:: DATA ::

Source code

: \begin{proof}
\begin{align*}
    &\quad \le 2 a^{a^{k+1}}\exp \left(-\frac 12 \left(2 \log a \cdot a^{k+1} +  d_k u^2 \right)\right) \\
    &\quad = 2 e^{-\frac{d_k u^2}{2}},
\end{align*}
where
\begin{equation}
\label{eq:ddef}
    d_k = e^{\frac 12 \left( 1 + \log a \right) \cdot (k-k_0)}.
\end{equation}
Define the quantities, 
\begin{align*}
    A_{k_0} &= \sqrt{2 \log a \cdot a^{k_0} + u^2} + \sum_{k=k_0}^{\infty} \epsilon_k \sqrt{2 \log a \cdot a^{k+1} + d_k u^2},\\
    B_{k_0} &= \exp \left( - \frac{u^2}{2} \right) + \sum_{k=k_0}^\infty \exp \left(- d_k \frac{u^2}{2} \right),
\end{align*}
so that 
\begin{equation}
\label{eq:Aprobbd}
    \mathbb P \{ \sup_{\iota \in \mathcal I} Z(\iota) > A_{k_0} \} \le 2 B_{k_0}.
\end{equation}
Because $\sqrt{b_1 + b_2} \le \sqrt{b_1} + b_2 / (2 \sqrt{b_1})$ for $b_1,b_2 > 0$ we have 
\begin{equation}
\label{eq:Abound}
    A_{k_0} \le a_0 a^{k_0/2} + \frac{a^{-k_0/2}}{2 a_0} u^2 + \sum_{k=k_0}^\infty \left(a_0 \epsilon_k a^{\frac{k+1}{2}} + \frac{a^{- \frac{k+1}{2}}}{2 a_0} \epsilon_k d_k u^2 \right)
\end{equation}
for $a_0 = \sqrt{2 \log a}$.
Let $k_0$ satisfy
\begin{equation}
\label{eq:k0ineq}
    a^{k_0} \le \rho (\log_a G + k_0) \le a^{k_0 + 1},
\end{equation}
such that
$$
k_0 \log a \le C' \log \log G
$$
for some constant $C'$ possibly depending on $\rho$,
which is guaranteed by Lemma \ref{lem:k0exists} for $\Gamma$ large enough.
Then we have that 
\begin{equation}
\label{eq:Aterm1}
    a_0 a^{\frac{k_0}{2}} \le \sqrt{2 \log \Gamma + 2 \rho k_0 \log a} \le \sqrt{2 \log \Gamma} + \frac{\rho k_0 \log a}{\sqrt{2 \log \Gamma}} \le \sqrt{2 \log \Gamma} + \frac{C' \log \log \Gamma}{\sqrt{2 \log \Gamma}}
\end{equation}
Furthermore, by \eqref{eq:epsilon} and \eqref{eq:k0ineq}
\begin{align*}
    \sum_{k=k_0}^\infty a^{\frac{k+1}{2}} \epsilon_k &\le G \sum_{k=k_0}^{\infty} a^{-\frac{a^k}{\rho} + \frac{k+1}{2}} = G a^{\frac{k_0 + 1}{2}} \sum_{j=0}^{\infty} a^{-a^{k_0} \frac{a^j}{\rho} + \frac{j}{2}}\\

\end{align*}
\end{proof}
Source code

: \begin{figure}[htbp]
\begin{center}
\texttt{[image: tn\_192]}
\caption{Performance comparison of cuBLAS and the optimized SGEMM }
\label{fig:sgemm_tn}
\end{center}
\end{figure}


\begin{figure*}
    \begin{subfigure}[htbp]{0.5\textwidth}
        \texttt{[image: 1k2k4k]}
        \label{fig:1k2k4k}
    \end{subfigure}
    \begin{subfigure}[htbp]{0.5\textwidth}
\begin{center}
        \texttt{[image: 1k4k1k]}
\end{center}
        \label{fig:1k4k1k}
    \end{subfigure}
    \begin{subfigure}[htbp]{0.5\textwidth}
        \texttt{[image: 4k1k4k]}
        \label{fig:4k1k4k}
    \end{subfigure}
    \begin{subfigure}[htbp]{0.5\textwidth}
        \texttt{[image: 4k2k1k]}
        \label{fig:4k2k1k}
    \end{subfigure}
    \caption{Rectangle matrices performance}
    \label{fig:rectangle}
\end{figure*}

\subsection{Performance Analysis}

:::

### TASK INSTRUCTIONS:
Please repeat the entries above exactly as they read.

### RESPONSE TO THE TASK:
Source code

: \begin{proof}
\begin{align*}
    &\quad \le 2 a^{a^{k+1}}\exp \left(-\frac 12 \left(2 \log a \cdot a^{k+1} +  d_k u^2 \right)\right) \\
    &\quad = 2 e^{-\frac{d_k u^2}{2}},
\end{align*}
where
\begin{equation}
\label{eq:ddef}
    d_k = e^{\frac 12 \left( 1 + \log a \right) \cdot (k-k_0)}.
\end{equation}
Define the quantities, 
\begin{align*}
    A_{k_0} &= \sqrt{2 \log a \cdot a^{k_0} + u^2} + \sum_{k=k_0}^{\infty} \epsilon_k \sqrt{2 \log a \cdot a^{k+1} + d_k u^2},\\
    B_{k_0} &= \exp \left( - \frac{u^2}{2} \right) + \sum_{k=k_0}^\infty \exp \left(- d_k \frac{u^2}{2} \right),
\end{align*}
so that 
\begin{equation}
\label{eq:Aprobbd}
    \mathbb P \{ \sup_{\iota \in \mathcal I} Z(\iota) > A_{k_0} \} \le 2 B_{k_0}.
\end{equation}
Because $\sqrt{b_1 + b_2} \le \sqrt{b_1} + b_2 / (2 \sqrt{b_1})$ for $b_1,b_2 > 0$ we have 
\begin{equation}
\label{eq:Abound}
    A_{k_0} \le a_0 a^{k_0/2} + \frac{a^{-k_0/2}}{2 a_0} u^2 + \sum_{k=k_0}^\infty \left(a_0 \epsilon_k a^{\frac{k+1}{2}} + \frac{a^{- \frac{k+1}{2}}}{2 a_0} \epsilon_k d_k u^2 \right)
\end{equation}
for $a_0 = \sqrt{2 \log a}$.
Let $k_0$ satisfy
\begin{equation}
\label{eq:k0ineq}
    a^{k_0} \le \rho (\log_a G + k_0) \le a^{k_0 + 1},
\end{equation}
such that
$$
k_0 \log a \le C' \log \log G
$$
for some constant $C'$ possibly depending on $\rho$,
which is guaranteed by Lemma \ref{lem:k0exists} for $\Gamma$ large enough.
Then we have that 
\begin{equation}
\label{eq:Aterm1}
    a_0 a^{\frac{k_0}{2}} \le \sqrt{2 \log \Gamma + 2 \rho k_0 \log a} \le \sqrt{2 \log \Gamma} + \frac{\rho k_0 \log a}{\sqrt{2 \log \Gamma}} \le \sqrt{2 \log \Gamma} + \frac{C' \log \log \Gamma}{\sqrt{2 \log \Gamma}}
\end{equation}
Furthermore, by \eqref{eq:epsilon} and \eqref{eq:k0ineq}
\begin{align*}
    \sum_{k=k_0}^\infty a^{\frac{k+1}{2}} \epsilon_k &\le G \sum_{k=k_0}^{\infty} a^{-\frac{a^k}{\rho} + \frac{k+1}{2}} = G a^{\frac{k_0 + 1}{2}} \sum_{j=0}^{\infty} a^{-a^{k_0} \frac{a^j}{\rho} + \frac{j}{2}}\\

\end{align*}
\end{proof}
Source code

: \begin{figure}[htbp]
\begin{center}
\texttt{[image: tn\_192]}
\caption{Performance comparison of cuBLAS and the optimized SGEMM }
\label{fig:sgemm_tn}
\end{center}
\end{figure}


\begin{figure*}
    \begin{subfigure}[htbp]{0.5\textwidth}
        \texttt{[image: 1k2k4k]}
        \label{fig:1k2k4k}
    \end{subfigure}
    \begin{subfigure}[htbp]{0.5\textwidth}
\begin{center}
        \texttt{[image: 1k4k1k]}
\end{center}
        \label{fig:1k4k1k}
    \end{subfigure}
    \begin{subfigure}[htbp]{0.5\textwidth}
        \texttt{[image: 4k1k4k]}
        \label{fig:4k1k4k}
    \end{subfigure}
    \begin{subfigure}[htbp]{0.5\textwidth}
        \texttt{[image: 4k2k1k]}
        \label{fig:4k2k1k}
    \end{subfigure}
    \caption{Rectangle matrices performance}
    \label{fig:rectangle}
\end{figure*}

\subsection{Performance Analysis}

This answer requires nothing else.